The three ways to remove a document from CouchDB

published by natevw on 2012 November 17, 9:40pm — Subscribe

So you're using CouchDB because it has a great RESTful interface for managing data. PUT a JSON document in with various options, GET it back later through several means. Did you know that how you DELETE can also affect how your document is persisted?

Let me to explain.

Door number one: DELETE

You PUT a document {"_id":"mydoc", "some_data":42} into your database. You fetch this document directly via GET /whatever_db/mydoc, and the simplest way to "get rid of it" is to DELETE /whatever_db/mydoc. That's a bit oversimplified because you do also have to include the MVCC revision token, but modulo that, it's pretty much what you'd expect from a REST API.

Door number two: _deleted

The other way is to make a document stop showing up is to PUT/POST it with a special field: {"_id":"mydoc", "some_data":42, "_deleted":true}

Door number three: don't forget this

The third way is usually the wrong way, and it's not really "deletion" in the normal sense. You can POST document info to a database's _purge API to erase CouchDB's memory of it. The data is still on disk until after database/view compaction and similar disk storage caveats have been taken care of, but the data will cease to exist as far as the API is concerned.

Wait…deleted data doesn't normally cease to exist? To delete a document, its wrong for CouchDB to actually remove it?!

Right. The CouchDB wiki explains it this way:

Deleted documents remain in the database forever, even after compaction, to allow eventual consistency when replicating. If you delete using the DELETE method above, only the _id, _rev and a deleted flag are preserved. If you deleted a document by adding "_deleted":true then all the fields of the document are preserved. This is to allow, for example, recording the time you deleted a document, or the reason you deleted it.
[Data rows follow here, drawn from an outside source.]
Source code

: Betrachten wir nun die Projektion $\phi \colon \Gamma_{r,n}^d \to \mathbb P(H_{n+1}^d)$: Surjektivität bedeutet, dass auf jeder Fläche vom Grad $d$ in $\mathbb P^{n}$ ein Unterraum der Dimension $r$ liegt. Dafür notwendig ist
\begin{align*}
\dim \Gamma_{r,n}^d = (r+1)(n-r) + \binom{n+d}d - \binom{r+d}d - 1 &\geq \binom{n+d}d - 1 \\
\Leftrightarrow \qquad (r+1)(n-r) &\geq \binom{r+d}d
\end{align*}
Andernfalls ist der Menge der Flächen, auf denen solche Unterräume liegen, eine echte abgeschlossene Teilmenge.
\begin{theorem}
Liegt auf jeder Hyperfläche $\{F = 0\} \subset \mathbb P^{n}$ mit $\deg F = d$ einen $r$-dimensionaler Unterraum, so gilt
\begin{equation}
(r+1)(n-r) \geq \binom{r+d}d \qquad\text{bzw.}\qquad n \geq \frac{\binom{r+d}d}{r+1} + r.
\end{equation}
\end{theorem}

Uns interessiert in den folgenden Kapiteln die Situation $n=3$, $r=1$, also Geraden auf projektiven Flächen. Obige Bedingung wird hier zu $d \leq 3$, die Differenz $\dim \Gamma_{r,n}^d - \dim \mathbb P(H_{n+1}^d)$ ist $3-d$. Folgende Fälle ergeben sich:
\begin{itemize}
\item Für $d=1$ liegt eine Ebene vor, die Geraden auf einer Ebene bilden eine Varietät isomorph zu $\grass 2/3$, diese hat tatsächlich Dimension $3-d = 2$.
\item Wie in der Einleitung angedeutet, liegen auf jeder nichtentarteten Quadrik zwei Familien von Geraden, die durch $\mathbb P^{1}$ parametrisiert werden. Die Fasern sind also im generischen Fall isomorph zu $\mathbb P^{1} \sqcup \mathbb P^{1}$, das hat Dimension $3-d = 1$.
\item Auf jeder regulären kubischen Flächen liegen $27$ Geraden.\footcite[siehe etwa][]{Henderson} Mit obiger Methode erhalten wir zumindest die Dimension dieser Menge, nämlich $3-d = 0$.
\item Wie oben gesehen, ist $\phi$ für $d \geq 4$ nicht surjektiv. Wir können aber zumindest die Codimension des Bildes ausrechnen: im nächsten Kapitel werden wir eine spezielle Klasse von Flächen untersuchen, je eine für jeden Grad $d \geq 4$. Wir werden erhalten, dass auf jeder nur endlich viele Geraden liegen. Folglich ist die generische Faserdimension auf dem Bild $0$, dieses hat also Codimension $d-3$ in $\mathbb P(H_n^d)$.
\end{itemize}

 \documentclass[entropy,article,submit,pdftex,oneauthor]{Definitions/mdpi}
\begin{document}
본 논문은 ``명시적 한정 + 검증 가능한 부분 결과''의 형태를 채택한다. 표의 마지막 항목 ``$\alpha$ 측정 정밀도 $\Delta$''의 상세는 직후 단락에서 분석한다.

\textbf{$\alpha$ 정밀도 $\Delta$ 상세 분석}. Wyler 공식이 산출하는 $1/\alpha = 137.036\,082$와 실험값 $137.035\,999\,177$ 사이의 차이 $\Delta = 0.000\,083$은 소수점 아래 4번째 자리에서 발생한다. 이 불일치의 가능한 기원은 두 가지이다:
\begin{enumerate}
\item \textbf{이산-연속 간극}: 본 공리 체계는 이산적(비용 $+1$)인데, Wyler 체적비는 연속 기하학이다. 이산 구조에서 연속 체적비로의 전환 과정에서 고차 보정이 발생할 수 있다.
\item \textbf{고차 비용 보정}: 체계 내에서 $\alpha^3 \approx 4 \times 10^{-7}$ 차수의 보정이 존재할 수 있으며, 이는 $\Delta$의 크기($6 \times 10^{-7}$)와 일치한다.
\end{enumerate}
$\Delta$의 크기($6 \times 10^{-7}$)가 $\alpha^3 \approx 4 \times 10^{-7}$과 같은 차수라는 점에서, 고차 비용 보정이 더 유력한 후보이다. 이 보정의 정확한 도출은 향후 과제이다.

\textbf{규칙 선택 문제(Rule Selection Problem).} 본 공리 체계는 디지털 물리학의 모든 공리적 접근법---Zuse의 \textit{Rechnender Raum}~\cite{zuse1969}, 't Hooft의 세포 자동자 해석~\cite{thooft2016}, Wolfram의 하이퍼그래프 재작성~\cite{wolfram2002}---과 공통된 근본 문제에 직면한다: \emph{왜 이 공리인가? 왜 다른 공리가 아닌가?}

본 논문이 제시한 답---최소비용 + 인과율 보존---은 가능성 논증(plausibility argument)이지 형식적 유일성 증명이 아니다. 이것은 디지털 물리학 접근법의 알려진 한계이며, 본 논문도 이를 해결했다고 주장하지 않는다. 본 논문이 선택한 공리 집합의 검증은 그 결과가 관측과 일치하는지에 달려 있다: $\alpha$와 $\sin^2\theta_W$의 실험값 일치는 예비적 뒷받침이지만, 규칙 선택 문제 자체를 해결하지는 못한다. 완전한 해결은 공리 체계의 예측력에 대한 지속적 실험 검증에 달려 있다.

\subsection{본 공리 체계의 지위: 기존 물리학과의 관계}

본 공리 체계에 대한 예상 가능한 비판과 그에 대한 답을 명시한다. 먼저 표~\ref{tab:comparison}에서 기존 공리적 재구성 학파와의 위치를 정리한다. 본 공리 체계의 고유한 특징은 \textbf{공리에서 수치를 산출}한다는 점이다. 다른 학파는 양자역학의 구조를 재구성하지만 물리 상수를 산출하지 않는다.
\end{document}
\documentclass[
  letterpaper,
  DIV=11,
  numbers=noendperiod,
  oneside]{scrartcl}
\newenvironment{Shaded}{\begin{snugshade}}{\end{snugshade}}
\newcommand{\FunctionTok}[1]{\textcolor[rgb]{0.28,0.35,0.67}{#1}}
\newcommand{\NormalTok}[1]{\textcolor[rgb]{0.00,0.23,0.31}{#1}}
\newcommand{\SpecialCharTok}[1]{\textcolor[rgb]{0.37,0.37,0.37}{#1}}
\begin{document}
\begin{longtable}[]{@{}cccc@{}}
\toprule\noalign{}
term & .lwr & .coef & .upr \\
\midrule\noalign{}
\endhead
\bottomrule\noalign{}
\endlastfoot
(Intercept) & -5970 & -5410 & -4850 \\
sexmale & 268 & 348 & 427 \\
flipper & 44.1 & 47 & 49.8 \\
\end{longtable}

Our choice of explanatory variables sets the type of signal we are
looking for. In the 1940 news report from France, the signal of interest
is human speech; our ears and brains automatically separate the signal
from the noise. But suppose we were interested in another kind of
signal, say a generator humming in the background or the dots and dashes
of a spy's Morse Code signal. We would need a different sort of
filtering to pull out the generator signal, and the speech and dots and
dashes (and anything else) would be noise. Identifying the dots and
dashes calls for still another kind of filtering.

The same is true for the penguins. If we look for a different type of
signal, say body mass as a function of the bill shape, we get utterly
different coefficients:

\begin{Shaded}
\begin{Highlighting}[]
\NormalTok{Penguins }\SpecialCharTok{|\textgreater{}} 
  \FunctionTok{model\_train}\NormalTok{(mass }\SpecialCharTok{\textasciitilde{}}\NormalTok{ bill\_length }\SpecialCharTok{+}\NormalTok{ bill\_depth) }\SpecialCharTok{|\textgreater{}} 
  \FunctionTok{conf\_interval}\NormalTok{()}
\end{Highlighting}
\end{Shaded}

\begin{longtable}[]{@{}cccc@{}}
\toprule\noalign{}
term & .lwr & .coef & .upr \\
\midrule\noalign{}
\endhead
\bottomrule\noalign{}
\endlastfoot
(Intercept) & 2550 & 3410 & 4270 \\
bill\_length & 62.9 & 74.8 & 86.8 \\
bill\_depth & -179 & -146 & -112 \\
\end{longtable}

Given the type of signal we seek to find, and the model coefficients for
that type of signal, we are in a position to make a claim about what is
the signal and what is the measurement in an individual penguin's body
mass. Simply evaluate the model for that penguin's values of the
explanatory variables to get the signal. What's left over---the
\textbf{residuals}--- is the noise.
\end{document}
Syncing _changes is foundational to CouchDB's data model; not forgetting deleted documents lets masterless replication bring each instance into a shared state.

Gone but not forgotten: newspaper left at an abandoned property

Which one should you use?

The choice depends (mostly) on how you're syncing between databases:

With filtered replication, you might want to add _deleted:true alongside the original document data
For normal/plain/unfiltered replication, you can simply DELETE
If you are NOT replicating, _purge has its uses

Simply DELETEing a document could break filtered replication. If a filter function only makes changes visible based on, say, an application-specific "type" or "user" field, these fields will not be present in the final {"id":"mydoc","_deleted":true} stub left behind by a simple DELETE. Consider this filter function, equivalent to the one in the filter function guide:

function(doc, req) {
  if (doc.name && doc.name == req.userCtx.name) {
    return true;
  } else {
    return false;
  }
}

This filter only exposes revisions if there is a "name" field and it matches the session's user information. Revisions resulting from a DELETE request will not have any "name" field. That change won't get passed along — so the document will be left in the target database as-is! In order to propagate deletes, either the document's other fields should be retained in its _deleted version (by using PUT/POST instead of DELETE) or the filter function would need to return true after checking if (doc._deleted), before assuming any other fields.

Consistency

Even if you're using filtered replication, leaving full documents of data which is no longer needed might be undesirable. Remember that the final form of a document will eventually propagate to all databases. Especially if your documents are large or the frequency of deletions is high, there's no sense wasting bandwidth and disk space just to work around a naïve filter function.

Note that simply propagating all deletions to avoid the filtering issue has its own drawbacks, though. If you're using filtered replication because the target has limited storage space, or to keep private data private, copying the last version of every deleted document to every replica is not a good solution. At best it would be a waste of resources, at worst it could leak sensitive data — especially if some parts of your app are simply flagging original contents as deleted, while some of your filters are assuming that any delete is safe to propagate!

A hybrid solution might be appropriate: if you know which fields are relied on, across all of your replication filters, you could store those in the final revision while omitting the others. This enables filter functions to remain picky about what they pass, while increasing space savings after compaction and slightly mitigating the risk of an inadvertently propagated delete.

When you're consistently aware of the implications, any method can be used to control the final state of a document — just make sure its last words are the most appropriate epitaph.